我們一開始不解釋什么,只是尷尬地笑笑。后來臉皮厚了,我還能瞎編出一個不存在的媽媽來。我們做愛的時候,我假裝自己是趁媽媽不在家勾引繼父的女兒,每次都讓他面紅耳赤,這是我唯一能跟他扯平的機會了。
穿過手扶電梯旁邊的隔斷通道,我們去舊一期的商城里的超市買雞肉、蔬菜和意面,紙巾、水龍頭,還買了一盆綠蘿。來到收銀臺的隊伍,我們前后都是老爺爺老奶奶,還有帶著小孩的媽媽。弗蘭克迅速地從旁邊抽出一盒套子夾在我們的商品里。收銀員清算著,沒有表情地看著我們。弗蘭克有些緊張。我微笑起來,朝她說了聲謝謝。她也朝我微笑。

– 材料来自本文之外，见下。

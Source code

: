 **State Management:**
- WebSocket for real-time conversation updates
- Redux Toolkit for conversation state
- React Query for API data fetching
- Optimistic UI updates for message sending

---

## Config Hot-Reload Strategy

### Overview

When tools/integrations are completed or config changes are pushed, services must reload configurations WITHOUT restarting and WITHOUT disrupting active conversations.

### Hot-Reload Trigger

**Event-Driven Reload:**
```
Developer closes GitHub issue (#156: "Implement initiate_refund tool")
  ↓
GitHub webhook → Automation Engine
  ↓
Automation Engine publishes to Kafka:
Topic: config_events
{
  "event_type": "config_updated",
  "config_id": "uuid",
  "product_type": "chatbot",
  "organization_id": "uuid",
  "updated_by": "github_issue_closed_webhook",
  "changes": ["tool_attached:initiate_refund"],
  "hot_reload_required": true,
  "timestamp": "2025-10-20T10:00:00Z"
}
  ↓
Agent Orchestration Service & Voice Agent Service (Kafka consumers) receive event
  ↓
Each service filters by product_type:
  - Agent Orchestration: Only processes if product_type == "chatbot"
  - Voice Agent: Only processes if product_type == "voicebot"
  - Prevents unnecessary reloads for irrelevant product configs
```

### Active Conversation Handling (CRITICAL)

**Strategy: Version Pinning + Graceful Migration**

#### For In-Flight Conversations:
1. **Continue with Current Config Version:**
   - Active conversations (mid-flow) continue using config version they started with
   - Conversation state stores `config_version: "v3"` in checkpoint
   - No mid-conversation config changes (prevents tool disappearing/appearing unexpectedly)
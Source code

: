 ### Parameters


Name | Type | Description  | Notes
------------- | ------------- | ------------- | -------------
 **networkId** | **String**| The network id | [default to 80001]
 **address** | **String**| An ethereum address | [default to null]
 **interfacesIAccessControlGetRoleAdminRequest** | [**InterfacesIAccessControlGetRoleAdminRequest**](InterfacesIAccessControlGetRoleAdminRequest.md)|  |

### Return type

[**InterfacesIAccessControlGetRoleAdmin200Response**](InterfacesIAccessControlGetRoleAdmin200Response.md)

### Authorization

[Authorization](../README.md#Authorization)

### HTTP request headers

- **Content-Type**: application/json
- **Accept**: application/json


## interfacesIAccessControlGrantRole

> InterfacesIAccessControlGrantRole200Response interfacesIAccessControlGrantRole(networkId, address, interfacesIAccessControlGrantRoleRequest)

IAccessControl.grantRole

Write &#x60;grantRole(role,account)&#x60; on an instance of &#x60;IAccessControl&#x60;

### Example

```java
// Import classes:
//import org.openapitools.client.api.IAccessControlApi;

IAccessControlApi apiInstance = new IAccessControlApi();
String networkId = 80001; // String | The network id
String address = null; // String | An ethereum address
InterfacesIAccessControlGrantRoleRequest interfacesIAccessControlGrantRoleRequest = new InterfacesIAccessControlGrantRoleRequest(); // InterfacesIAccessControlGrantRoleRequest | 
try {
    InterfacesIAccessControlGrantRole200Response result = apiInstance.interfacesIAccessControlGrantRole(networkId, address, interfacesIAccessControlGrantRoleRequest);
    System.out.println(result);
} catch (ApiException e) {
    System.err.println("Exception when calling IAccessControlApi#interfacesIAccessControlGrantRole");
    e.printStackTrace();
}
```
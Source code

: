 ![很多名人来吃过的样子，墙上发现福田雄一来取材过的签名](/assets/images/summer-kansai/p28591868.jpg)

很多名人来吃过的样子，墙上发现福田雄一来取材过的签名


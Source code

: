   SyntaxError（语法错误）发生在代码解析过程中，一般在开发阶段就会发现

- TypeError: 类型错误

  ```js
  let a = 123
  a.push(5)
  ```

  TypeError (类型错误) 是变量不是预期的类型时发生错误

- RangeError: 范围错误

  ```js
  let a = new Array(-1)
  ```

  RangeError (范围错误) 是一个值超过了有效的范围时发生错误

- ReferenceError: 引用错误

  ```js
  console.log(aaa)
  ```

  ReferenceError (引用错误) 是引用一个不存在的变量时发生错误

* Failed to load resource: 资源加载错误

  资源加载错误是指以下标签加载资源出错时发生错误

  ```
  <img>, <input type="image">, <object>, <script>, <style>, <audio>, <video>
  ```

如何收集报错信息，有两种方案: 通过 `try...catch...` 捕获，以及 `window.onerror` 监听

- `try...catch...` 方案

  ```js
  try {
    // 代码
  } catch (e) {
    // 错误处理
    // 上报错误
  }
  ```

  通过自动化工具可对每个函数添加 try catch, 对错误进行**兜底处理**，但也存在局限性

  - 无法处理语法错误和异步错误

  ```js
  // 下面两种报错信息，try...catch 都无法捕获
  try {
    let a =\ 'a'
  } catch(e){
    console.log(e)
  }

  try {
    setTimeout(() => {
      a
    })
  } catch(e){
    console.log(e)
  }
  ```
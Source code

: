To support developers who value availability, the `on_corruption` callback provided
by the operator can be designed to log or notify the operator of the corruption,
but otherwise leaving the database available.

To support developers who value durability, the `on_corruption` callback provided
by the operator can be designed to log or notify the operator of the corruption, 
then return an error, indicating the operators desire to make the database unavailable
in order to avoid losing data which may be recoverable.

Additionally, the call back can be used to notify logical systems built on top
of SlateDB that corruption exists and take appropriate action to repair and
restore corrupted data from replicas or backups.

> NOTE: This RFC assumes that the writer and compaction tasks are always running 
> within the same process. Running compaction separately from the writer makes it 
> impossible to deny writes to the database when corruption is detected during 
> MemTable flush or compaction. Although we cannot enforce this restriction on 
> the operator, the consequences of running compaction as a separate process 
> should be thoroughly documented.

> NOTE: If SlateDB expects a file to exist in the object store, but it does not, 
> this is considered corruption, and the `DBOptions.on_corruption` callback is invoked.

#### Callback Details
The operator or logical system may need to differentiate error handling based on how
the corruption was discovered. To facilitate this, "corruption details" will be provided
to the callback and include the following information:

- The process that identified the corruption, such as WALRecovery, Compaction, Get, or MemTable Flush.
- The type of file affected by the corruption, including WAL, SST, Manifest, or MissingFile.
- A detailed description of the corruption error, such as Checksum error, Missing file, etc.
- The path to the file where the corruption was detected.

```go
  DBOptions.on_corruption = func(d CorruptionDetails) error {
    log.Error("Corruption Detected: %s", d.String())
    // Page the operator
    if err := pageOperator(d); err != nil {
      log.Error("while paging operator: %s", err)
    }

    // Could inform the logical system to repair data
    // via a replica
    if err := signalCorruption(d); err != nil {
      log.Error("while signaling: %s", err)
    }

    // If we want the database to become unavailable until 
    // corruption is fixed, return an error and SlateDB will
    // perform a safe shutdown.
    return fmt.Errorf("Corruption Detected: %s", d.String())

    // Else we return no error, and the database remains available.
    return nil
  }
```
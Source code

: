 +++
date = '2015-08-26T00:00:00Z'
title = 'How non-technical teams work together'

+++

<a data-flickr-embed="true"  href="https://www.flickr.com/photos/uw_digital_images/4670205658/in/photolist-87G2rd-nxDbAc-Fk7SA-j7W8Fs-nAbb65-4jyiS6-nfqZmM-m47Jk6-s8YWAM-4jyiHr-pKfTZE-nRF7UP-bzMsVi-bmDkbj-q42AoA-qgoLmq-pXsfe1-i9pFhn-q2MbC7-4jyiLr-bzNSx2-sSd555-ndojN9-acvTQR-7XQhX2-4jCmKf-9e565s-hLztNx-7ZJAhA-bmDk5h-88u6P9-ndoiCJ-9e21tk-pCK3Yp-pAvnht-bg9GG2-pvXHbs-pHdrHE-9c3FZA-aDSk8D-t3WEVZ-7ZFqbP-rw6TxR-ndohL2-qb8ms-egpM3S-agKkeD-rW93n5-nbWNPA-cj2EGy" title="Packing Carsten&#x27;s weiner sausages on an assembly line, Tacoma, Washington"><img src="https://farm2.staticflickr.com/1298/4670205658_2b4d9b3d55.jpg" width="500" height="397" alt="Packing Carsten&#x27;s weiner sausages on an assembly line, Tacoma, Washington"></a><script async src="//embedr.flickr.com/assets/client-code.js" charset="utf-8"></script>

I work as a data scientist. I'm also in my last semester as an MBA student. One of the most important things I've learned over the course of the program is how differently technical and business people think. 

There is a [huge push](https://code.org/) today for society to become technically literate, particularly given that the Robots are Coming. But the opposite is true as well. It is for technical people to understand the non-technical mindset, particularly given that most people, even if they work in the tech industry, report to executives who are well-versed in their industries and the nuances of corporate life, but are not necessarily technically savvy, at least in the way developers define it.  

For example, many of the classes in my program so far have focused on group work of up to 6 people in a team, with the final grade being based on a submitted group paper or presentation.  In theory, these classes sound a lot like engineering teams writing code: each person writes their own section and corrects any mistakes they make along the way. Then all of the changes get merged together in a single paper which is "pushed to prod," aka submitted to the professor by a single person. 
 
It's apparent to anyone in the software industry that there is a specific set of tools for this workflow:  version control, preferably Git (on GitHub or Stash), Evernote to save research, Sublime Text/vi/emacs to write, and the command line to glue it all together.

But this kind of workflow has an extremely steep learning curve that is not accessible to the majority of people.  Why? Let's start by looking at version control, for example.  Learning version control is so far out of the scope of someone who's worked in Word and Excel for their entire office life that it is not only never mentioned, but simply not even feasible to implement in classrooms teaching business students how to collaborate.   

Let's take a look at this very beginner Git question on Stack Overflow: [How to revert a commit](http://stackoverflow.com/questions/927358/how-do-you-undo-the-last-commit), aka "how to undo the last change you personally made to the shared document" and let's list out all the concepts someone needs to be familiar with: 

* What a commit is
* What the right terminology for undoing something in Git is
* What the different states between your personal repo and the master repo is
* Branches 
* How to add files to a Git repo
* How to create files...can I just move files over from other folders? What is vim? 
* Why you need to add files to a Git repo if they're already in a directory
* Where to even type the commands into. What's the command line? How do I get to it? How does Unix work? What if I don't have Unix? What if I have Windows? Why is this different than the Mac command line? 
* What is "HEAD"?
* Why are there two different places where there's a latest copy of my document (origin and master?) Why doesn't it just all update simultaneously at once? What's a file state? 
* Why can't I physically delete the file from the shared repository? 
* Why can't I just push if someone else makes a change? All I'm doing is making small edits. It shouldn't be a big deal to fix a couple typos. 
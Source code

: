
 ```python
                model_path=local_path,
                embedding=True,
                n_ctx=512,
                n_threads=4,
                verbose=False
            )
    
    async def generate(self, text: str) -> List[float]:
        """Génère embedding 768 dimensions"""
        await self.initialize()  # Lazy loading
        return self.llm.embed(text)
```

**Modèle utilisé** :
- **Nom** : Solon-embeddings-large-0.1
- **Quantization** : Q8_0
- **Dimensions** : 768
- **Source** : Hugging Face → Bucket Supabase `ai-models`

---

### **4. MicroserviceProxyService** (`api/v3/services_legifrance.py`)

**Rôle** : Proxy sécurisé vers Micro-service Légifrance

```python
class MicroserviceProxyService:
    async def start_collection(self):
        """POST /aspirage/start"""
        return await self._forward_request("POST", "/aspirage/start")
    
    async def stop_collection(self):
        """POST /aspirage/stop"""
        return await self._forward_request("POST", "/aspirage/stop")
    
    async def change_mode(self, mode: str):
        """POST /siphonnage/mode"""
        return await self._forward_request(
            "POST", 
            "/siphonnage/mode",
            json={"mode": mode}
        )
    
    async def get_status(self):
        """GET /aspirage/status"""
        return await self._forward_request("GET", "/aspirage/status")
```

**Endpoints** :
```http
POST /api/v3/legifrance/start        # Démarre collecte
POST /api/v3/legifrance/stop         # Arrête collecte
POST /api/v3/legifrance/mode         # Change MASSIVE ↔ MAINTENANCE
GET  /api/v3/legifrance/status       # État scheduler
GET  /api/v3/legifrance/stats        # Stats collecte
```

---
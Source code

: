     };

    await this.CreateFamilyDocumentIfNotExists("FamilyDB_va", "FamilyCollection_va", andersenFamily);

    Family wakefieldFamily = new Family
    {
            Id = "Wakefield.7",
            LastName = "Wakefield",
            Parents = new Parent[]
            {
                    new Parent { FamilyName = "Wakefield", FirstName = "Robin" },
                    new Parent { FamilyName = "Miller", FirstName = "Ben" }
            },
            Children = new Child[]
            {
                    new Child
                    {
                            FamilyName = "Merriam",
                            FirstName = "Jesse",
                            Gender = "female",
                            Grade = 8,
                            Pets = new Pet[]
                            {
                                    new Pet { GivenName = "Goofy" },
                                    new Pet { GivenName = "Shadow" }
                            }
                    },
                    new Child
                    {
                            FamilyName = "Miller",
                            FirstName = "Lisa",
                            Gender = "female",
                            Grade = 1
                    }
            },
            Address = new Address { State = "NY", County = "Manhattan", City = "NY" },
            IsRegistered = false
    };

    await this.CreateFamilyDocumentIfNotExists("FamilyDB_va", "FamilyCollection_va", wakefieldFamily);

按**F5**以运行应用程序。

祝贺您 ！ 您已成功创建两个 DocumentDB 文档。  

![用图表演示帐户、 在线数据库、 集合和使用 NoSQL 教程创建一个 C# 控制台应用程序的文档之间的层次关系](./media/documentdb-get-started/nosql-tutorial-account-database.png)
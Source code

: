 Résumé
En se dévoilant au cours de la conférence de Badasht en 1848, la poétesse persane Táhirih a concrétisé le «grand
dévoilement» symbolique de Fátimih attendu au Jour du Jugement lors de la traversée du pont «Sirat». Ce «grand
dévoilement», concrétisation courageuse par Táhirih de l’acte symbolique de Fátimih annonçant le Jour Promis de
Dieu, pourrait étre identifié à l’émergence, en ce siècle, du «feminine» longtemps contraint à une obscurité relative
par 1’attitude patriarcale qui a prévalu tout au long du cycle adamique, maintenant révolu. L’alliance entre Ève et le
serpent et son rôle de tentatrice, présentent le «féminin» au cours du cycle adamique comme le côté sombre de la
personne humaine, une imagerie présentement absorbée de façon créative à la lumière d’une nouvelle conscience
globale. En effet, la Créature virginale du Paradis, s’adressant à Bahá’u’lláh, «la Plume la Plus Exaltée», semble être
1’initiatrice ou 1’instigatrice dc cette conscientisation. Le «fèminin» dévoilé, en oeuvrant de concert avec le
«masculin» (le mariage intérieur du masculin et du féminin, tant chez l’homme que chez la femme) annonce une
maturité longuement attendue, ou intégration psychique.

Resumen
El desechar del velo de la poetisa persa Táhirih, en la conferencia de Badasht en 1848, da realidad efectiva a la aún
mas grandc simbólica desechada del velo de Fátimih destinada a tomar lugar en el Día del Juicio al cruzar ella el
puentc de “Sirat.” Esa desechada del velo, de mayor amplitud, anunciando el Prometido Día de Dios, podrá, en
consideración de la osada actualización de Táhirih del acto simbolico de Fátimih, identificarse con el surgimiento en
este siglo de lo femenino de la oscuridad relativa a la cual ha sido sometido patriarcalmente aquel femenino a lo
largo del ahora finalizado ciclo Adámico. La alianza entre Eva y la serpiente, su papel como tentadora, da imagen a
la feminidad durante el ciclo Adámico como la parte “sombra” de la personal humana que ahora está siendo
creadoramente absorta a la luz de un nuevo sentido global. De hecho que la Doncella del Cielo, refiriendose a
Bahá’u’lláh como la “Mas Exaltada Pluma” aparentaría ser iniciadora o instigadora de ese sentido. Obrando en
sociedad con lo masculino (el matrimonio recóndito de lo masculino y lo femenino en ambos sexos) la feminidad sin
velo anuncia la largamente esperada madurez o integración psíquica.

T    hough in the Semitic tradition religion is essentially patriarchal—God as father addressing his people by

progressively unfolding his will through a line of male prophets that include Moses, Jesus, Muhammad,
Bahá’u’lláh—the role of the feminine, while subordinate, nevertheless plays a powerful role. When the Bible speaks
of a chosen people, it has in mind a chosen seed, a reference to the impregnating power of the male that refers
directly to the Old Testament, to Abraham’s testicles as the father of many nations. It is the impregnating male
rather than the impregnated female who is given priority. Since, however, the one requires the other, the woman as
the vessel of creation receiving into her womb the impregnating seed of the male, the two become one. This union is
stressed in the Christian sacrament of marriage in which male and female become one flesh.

我們要回的家是大學城北靠近大橋的居民小區的公寓樓,樓外觀有些年頭,但是里面的裝修很現代化,干凈整潔。我把綠蘿放到冰箱頂,轉而去和他養的金魚和烏龜打招呼。金魚叫湯姆,烏龜叫杰瑞。我問過他為什么,弗蘭克說他兒子小時候把所有的動物都叫做湯姆和杰瑞,他覺得起這個名字很可愛。
這是一個五十來平方的單身公寓。我后來才知道以前是出租出去,現在因為和我見面拿回來用了。我有點不好意思。弗蘭克跟我說,他原來工作日晚上住在餐館后面的小院房間,周末回郊區的老房子,現在周末也過來這個房子住,能接觸一點“小朋友們”的生活,熱鬧了很多。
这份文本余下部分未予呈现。